How to complete this task: Your copy of the data should leave out the images and match everything else exactly.

Given entries:
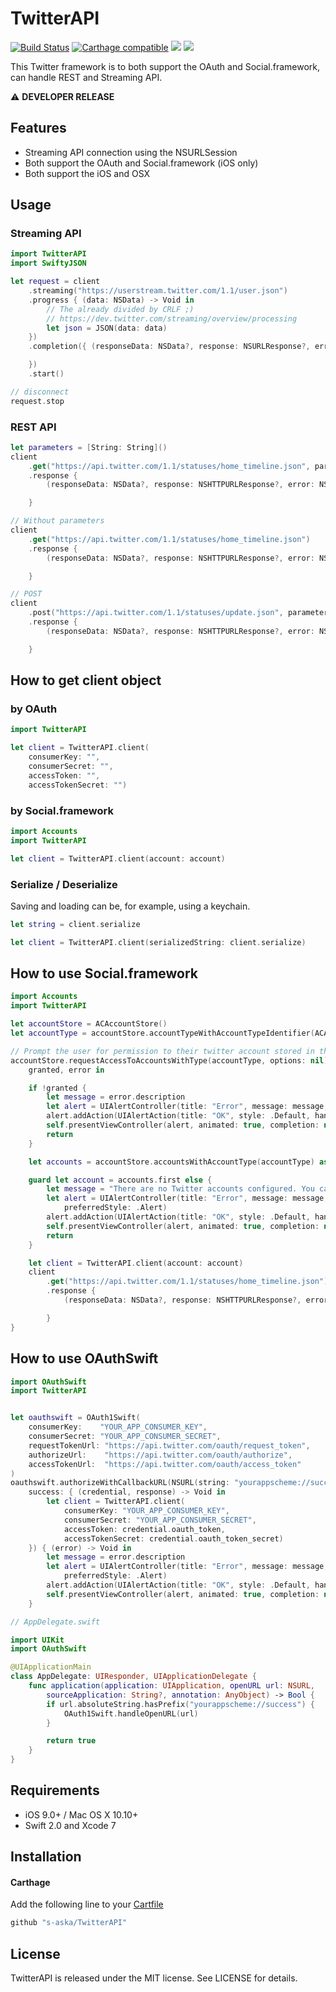 # TwitterAPI

[![Build Status](https://www.bitrise.io/app/b4ece76000399048.svg?token=3fi0raeSSGrPVhXLDXNk2w&branch=master)](https://www.bitrise.io/app/b4ece76000399048)
[![Carthage compatible](https://img.shields.io/badge/Carthage-compatible-4BC51D.svg?style=flat)](https://github.com/Carthage/Carthage)
[![](http://img.shields.io/badge/iOS-9.0%2B-brightgreen.svg?style=flat)]()
[![](http://img.shields.io/badge/OS%20X-10.10%2B-brightgreen.svg?style=flat)]()

This Twitter framework is to both support the OAuth and Social.framework, can handle REST and Streaming API.

:warning: **DEVELOPER RELEASE**

## Features

- Streaming API connection using the NSURLSession
- Both support the OAuth and Social.framework (iOS only)
- Both support the iOS and OSX


## Usage


### Streaming API

```swift
import TwitterAPI
import SwiftyJSON

let request = client
    .streaming("https://userstream.twitter.com/1.1/user.json")
    .progress { (data: NSData) -> Void in
        // The already divided by CRLF ;)
        // https://dev.twitter.com/streaming/overview/processing
        let json = JSON(data: data)
    })
    .completion({ (responseData: NSData?, response: NSURLResponse?, error: NSError?) -> Void in

    })
    .start()

// disconnect
request.stop
```

### REST API

```swift
let parameters = [String: String]()
client
    .get("https://api.twitter.com/1.1/statuses/home_timeline.json", parameters: parameters)
    .response {
        (responseData: NSData?, response: NSHTTPURLResponse?, error: NSError?) -> Void in

    }

// Without parameters
client
    .get("https://api.twitter.com/1.1/statuses/home_timeline.json")
    .response {
        (responseData: NSData?, response: NSHTTPURLResponse?, error: NSError?) -> Void in

    }

// POST
client
    .post("https://api.twitter.com/1.1/statuses/update.json", parameters: parameters)
    .response {
        (responseData: NSData?, response: NSHTTPURLResponse?, error: NSError?) -> Void in

    }
```


## How to get client object

### by OAuth

```swift
import TwitterAPI

let client = TwitterAPI.client(
    consumerKey: "",
    consumerSecret: "",
    accessToken: "",
    accessTokenSecret: "")
```

### by Social.framework

```swift
import Accounts
import TwitterAPI

let client = TwitterAPI.client(account: account)
```

### Serialize / Deserialize

Saving and loading can be, for example, using a keychain.

```swift
let string = client.serialize

let client = TwitterAPI.client(serializedString: client.serialize)
```


## How to use Social.framework

```swift
import Accounts
import TwitterAPI

let accountStore = ACAccountStore()
let accountType = accountStore.accountTypeWithAccountTypeIdentifier(ACAccountTypeIdentifierTwitter)

// Prompt the user for permission to their twitter account stored in the phone's settings
accountStore.requestAccessToAccountsWithType(accountType, options: nil) {
    granted, error in

    if !granted {
        let message = error.description
        let alert = UIAlertController(title: "Error", message: message, preferredStyle: .Alert)
        alert.addAction(UIAlertAction(title: "OK", style: .Default, handler: nil))
        self.presentViewController(alert, animated: true, completion: nil)
        return
    }

    let accounts = accountStore.accountsWithAccountType(accountType) as! [ACAccount]

    guard let account = accounts.first else {
        let message = "There are no Twitter accounts configured. You can add or create a Twitter account in Settings."
        let alert = UIAlertController(title: "Error", message: message,
            preferredStyle: .Alert)
        alert.addAction(UIAlertAction(title: "OK", style: .Default, handler: nil))
        self.presentViewController(alert, animated: true, completion: nil)
        return
    }

    let client = TwitterAPI.client(account: account)
    client
        .get("https://api.twitter.com/1.1/statuses/home_timeline.json")
        .response {
            (responseData: NSData?, response: NSHTTPURLResponse?, error: NSError?) -> Void in

        }
}
```


## How to use OAuthSwift

```swift
import OAuthSwift
import TwitterAPI


let oauthswift = OAuth1Swift(
    consumerKey:    "YOUR_APP_CONSUMER_KEY",
    consumerSecret: "YOUR_APP_CONSUMER_SECRET",
    requestTokenUrl: "https://api.twitter.com/oauth/request_token",
    authorizeUrl:    "https://api.twitter.com/oauth/authorize",
    accessTokenUrl:  "https://api.twitter.com/oauth/access_token"
)
oauthswift.authorizeWithCallbackURL(NSURL(string: "yourappscheme://success")!,
    success: { (credential, response) -> Void in
        let client = TwitterAPI.client(
            consumerKey: "YOUR_APP_CONSUMER_KEY",
            consumerSecret: "YOUR_APP_CONSUMER_SECRET",
            accessToken: credential.oauth_token,
            accessTokenSecret: credential.oauth_token_secret)
    }) { (error) -> Void in
        let message = error.description
        let alert = UIAlertController(title: "Error", message: message,
            preferredStyle: .Alert)
        alert.addAction(UIAlertAction(title: "OK", style: .Default, handler: nil))
        self.presentViewController(alert, animated: true, completion: nil)
    }

// AppDelegate.swift

import UIKit
import OAuthSwift

@UIApplicationMain
class AppDelegate: UIResponder, UIApplicationDelegate {
    func application(application: UIApplication, openURL url: NSURL,
        sourceApplication: String?, annotation: AnyObject) -> Bool {
        if url.absoluteString.hasPrefix("yourappscheme://success") {
            OAuth1Swift.handleOpenURL(url)
        }

        return true
    }
}
```


## Requirements

- iOS 9.0+ / Mac OS X 10.10+
- Swift 2.0 and Xcode 7


## Installation

#### Carthage

Add the following line to your [Cartfile](https://github.com/carthage/carthage)

```swift
github "s-aska/TwitterAPI"
```

## License

TwitterAPI is released under the MIT license. See LICENSE for details.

Result for this exercise:
 # TwitterAPI

[![Build Status](https://www.bitrise.io/app/b4ece76000399048.svg?token=3fi0raeSSGrPVhXLDXNk2w&branch=master)](https://www.bitrise.io/app/b4ece76000399048)
[![Carthage compatible](https://img.shields.io/badge/Carthage-compatible-4BC51D.svg?style=flat)](https://github.com/Carthage/Carthage)
[![](http://img.shields.io/badge/iOS-9.0%2B-brightgreen.svg?style=flat)]()
[![](http://img.shields.io/badge/OS%20X-10.10%2B-brightgreen.svg?style=flat)]()

This Twitter framework is to both support the OAuth and Social.framework, can handle REST and Streaming API.

:warning: **DEVELOPER RELEASE**

## Features

- Streaming API connection using the NSURLSession
- Both support the OAuth and Social.framework (iOS only)
- Both support the iOS and OSX


## Usage


### Streaming API

```swift
import TwitterAPI
import SwiftyJSON

let request = client
    .streaming("https://userstream.twitter.com/1.1/user.json")
    .progress { (data: NSData) -> Void in
        // The already divided by CRLF ;)
        // https://dev.twitter.com/streaming/overview/processing
        let json = JSON(data: data)
    })
    .completion({ (responseData: NSData?, response: NSURLResponse?, error: NSError?) -> Void in

    })
    .start()

// disconnect
request.stop
```

### REST API

```swift
let parameters = [String: String]()
client
    .get("https://api.twitter.com/1.1/statuses/home_timeline.json", parameters: parameters)
    .response {
        (responseData: NSData?, response: NSHTTPURLResponse?, error: NSError?) -> Void in

    }

// Without parameters
client
    .get("https://api.twitter.com/1.1/statuses/home_timeline.json")
    .response {
        (responseData: NSData?, response: NSHTTPURLResponse?, error: NSError?) -> Void in

    }

// POST
client
    .post("https://api.twitter.com/1.1/statuses/update.json", parameters: parameters)
    .response {
        (responseData: NSData?, response: NSHTTPURLResponse?, error: NSError?) -> Void in

    }
```


## How to get client object

### by OAuth

```swift
import TwitterAPI

let client = TwitterAPI.client(
    consumerKey: "",
    consumerSecret: "",
    accessToken: "",
    accessTokenSecret: "")
```

### by Social.framework

```swift
import Accounts
import TwitterAPI

let client = TwitterAPI.client(account: account)
```

### Serialize / Deserialize

Saving and loading can be, for example, using a keychain.

```swift
let string = client.serialize

let client = TwitterAPI.client(serializedString: client.serialize)
```


## How to use Social.framework

```swift
import Accounts
import TwitterAPI

let accountStore = ACAccountStore()
let accountType = accountStore.accountTypeWithAccountTypeIdentifier(ACAccountTypeIdentifierTwitter)

// Prompt the user for permission to their twitter account stored in the phone's settings
accountStore.requestAccessToAccountsWithType(accountType, options: nil) {
    granted, error in

    if !granted {
        let message = error.description
        let alert = UIAlertController(title: "Error", message: message, preferredStyle: .Alert)
        alert.addAction(UIAlertAction(title: "OK", style: .Default, handler: nil))
        self.presentViewController(alert, animated: true, completion: nil)
        return
    }

    let accounts = accountStore.accountsWithAccountType(accountType) as! [ACAccount]

    guard let account = accounts.first else {
        let message = "There are no Twitter accounts configured. You can add or create a Twitter account in Settings."
        let alert = UIAlertController(title: "Error", message: message,
            preferredStyle: .Alert)
        alert.addAction(UIAlertAction(title: "OK", style: .Default, handler: nil))
        self.presentViewController(alert, animated: true, completion: nil)
        return
    }

    let client = TwitterAPI.client(account: account)
    client
        .get("https://api.twitter.com/1.1/statuses/home_timeline.json")
        .response {
            (responseData: NSData?, response: NSHTTPURLResponse?, error: NSError?) -> Void in

        }
}
```


## How to use OAuthSwift

```swift
import OAuthSwift
import TwitterAPI


let oauthswift = OAuth1Swift(
    consumerKey:    "YOUR_APP_CONSUMER_KEY",
    consumerSecret: "YOUR_APP_CONSUMER_SECRET",
    requestTokenUrl: "https://api.twitter.com/oauth/request_token",
    authorizeUrl:    "https://api.twitter.com/oauth/authorize",
    accessTokenUrl:  "https://api.twitter.com/oauth/access_token"
)
oauthswift.authorizeWithCallbackURL(NSURL(string: "yourappscheme://success")!,
    success: { (credential, response) -> Void in
        let client = TwitterAPI.client(
            consumerKey: "YOUR_APP_CONSUMER_KEY",
            consumerSecret: "YOUR_APP_CONSUMER_SECRET",
            accessToken: credential.oauth_token,
            accessTokenSecret: credential.oauth_token_secret)
    }) { (error) -> Void in
        let message = error.description
        let alert = UIAlertController(title: "Error", message: message,
            preferredStyle: .Alert)
        alert.addAction(UIAlertAction(title: "OK", style: .Default, handler: nil))
        self.presentViewController(alert, animated: true, completion: nil)
    }

// AppDelegate.swift

import UIKit
import OAuthSwift

@UIApplicationMain
class AppDelegate: UIResponder, UIApplicationDelegate {
    func application(application: UIApplication, openURL url: NSURL,
        sourceApplication: String?, annotation: AnyObject) -> Bool {
        if url.absoluteString.hasPrefix("yourappscheme://success") {
            OAuth1Swift.handleOpenURL(url)
        }

        return true
    }
}
```


## Requirements

- iOS 9.0+ / Mac OS X 10.10+
- Swift 2.0 and Xcode 7


## Installation

#### Carthage

Add the following line to your [Cartfile](https://github.com/carthage/carthage)

```swift
github "s-aska/TwitterAPI"
```

## License

TwitterAPI is released under the MIT license. See LICENSE for details.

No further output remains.